Fig 5. ZNF3 and QIP1 expression increases during mating.

(A) Expression of ZNF3 and QIP1 was determined using qPCR during vegetative growth and during mating. Expression of both increased in mating conditions. Strains used for ZNF3 expression: H99, H99 x JF289a, MF65, and XW205 x MF65. Strains used for QIP1 expression: H99, H99 x JF289a, SEC3, and SEC1 x SEC3. B) Increased protein levels of Qip1 were also detected via western blot analysis during mating. Strains used: H99, MF190, and MF190 x JF289a. (C) Expression of the canonical RNAi components and ZNF3 were determined via qPCR in bilateral crosses with mutations of the RNAi components. Loss of ago1Δ resulted in increased expression of ZNF3. Strains used: H99, H99 x JF289a, YPH348 x YPH351 (rdp1Δ), YPH738 x YSB299 (ago1Δ), MF62 x MF65 (znf3Δ), and SEC1 x SEC3 (qip1Δ). (D) Ago1-mCherry and Rdp1-mCherry direct fluorescence signals in wild type vs. znf3Δ x znf3Δ co-cultures under mating conditions.
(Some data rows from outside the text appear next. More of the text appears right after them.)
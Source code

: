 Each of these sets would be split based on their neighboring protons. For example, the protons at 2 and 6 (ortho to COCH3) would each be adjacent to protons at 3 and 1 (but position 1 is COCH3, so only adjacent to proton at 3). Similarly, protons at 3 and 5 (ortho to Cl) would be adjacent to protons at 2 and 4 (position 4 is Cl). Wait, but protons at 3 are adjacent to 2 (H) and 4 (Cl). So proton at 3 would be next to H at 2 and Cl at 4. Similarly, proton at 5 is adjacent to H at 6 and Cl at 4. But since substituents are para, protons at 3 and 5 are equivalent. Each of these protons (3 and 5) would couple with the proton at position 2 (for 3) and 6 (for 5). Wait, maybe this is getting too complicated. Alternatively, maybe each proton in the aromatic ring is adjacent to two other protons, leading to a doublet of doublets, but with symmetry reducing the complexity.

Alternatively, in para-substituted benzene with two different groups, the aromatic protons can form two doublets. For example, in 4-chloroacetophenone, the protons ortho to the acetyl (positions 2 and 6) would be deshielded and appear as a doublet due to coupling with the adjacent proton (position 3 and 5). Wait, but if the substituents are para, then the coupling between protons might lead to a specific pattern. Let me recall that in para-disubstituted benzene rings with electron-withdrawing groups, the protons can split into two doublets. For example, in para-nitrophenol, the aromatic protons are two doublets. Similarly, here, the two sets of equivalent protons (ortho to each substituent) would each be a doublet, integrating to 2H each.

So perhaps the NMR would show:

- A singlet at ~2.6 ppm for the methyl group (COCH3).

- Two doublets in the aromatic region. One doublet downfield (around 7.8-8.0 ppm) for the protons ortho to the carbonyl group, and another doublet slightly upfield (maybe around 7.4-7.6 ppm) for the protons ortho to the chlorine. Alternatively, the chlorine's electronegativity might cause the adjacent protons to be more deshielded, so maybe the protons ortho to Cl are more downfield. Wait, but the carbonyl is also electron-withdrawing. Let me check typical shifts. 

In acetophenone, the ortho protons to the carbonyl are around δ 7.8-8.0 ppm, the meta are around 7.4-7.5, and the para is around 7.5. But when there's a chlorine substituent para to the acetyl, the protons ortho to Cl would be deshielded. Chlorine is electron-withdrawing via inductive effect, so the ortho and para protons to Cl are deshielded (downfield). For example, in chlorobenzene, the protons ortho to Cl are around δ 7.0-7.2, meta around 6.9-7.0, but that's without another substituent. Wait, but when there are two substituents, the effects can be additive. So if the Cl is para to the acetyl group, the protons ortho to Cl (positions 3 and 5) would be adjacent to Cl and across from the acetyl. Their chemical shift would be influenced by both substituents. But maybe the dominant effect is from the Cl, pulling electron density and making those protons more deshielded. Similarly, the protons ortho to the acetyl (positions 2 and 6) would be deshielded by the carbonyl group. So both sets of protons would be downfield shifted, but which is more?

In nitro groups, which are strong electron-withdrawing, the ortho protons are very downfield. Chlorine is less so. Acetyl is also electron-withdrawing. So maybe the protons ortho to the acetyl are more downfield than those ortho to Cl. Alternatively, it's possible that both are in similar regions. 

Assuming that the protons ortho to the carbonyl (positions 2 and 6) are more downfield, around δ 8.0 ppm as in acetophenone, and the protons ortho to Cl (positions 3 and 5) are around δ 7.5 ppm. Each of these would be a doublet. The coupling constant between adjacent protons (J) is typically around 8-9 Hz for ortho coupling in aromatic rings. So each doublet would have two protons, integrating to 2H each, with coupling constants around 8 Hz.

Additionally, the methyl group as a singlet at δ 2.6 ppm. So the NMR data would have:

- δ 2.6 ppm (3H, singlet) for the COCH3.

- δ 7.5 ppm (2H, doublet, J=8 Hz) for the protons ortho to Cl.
Mating mixtures were spotted and incubated on V8 (pH = 5) plates for 24 hours in the dark and then cells were scraped off and resuspended in water for microscopy. Strains used for Ago1: XW35 x YL99a and MF201 x MF62. Strains used for Rdp1-mCherry: XW37 x YL99a and MF197 x MF62. (E) Western blotting for Rdp1-mCherry shows that levels of Rdp1 are modestly decreased in a znf3Δ mutant compared to wild type. Strains used: H99 x JF289a, XW37 x JF289a, MF197 x MF62, and MF198 x MF62.